> _ABOUT THIS EXERCISE_:
All records below are to be repeated exactly, with the pictures left out.
** Opening INFORMATION GIVEN block **
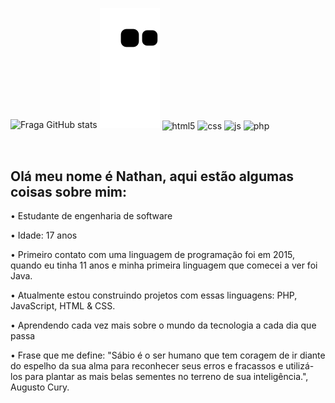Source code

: ![Fraga GitHub stats](https://github-readme-stats.vercel.app/api?username=NathanLisandro&show_icons=true&theme=dracula&count_private=true)
![snake gif](https://github.com/NathanLisandro/NathanLisandro/blob/output/github-contribution-grid-snake.svg)
  <img align="center" alt="html5" src="https://img.shields.io/badge/HTML5-E34F26?style=for-the-badge&logo=html5&logoColor=white" />
  <img align="center" alt="css" src="https://img.shields.io/badge/CSS3-1572B6?style=for-the-badge&logo=css3&logoColor=white" />
  <img align="center" alt="js" src="https://img.shields.io/badge/JavaScript-F7DF1E?style=for-the-badge&logo=javascript&logoColor=black" />
    <img align="center" alt="php" src="https://img.shields.io/badge/PHP-777BB4?style=for-the-badge&logo=php&logoColor=white" />

</div><br/>

<h2>Olá meu nome é Nathan, aqui estão algumas coisas sobre mim:</h2>
<p>• Estudante de engenharia de software</p>
<p>• Idade: 17 anos</p>
<p>• Primeiro contato com uma linguagem de programação foi em 2015, quando eu tinha 11 anos e minha primeira linguagem que comecei a ver foi Java.</p>
<p>• Atualmente estou construindo projetos com essas linguagens: PHP, JavaScript, HTML & CSS.
<p>• Aprendendo cada vez mais sobre o mundo da tecnologia a cada dia que passa</p>
<p>• Frase que me define: "Sábio é o ser humano que tem coragem de ir diante do espelho da sua alma para reconhecer seus erros e fracassos e utilizá-los para plantar as mais belas sementes no terreno de sua inteligência.", Augusto Cury.</p>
** Closing INFORMATION GIVEN block **
> _TASK RESULT_:
Source code

: ![Fraga GitHub stats](https://github-readme-stats.vercel.app/api?username=NathanLisandro&show_icons=true&theme=dracula&count_private=true)
![snake gif](https://github.com/NathanLisandro/NathanLisandro/blob/output/github-contribution-grid-snake.svg)
  <img align="center" alt="html5" src="https://img.shields.io/badge/HTML5-E34F26?style=for-the-badge&logo=html5&logoColor=white" />
  <img align="center" alt="css" src="https://img.shields.io/badge/CSS3-1572B6?style=for-the-badge&logo=css3&logoColor=white" />
  <img align="center" alt="js" src="https://img.shields.io/badge/JavaScript-F7DF1E?style=for-the-badge&logo=javascript&logoColor=black" />
    <img align="center" alt="php" src="https://img.shields.io/badge/PHP-777BB4?style=for-the-badge&logo=php&logoColor=white" />

</div><br/>

<h2>Olá meu nome é Nathan, aqui estão algumas coisas sobre mim:</h2>
<p>• Estudante de engenharia de software</p>
<p>• Idade: 17 anos</p>
<p>• Primeiro contato com uma linguagem de programação foi em 2015, quando eu tinha 11 anos e minha primeira linguagem que comecei a ver foi Java.</p>
<p>• Atualmente estou construindo projetos com essas linguagens: PHP, JavaScript, HTML & CSS.
<p>• Aprendendo cada vez mais sobre o mundo da tecnologia a cada dia que passa</p>
<p>• Frase que me define: "Sábio é o ser humano que tem coragem de ir diante do espelho da sua alma para reconhecer seus erros e fracassos e utilizá-los para plantar as mais belas sementes no terreno de sua inteligência.", Augusto Cury.</p>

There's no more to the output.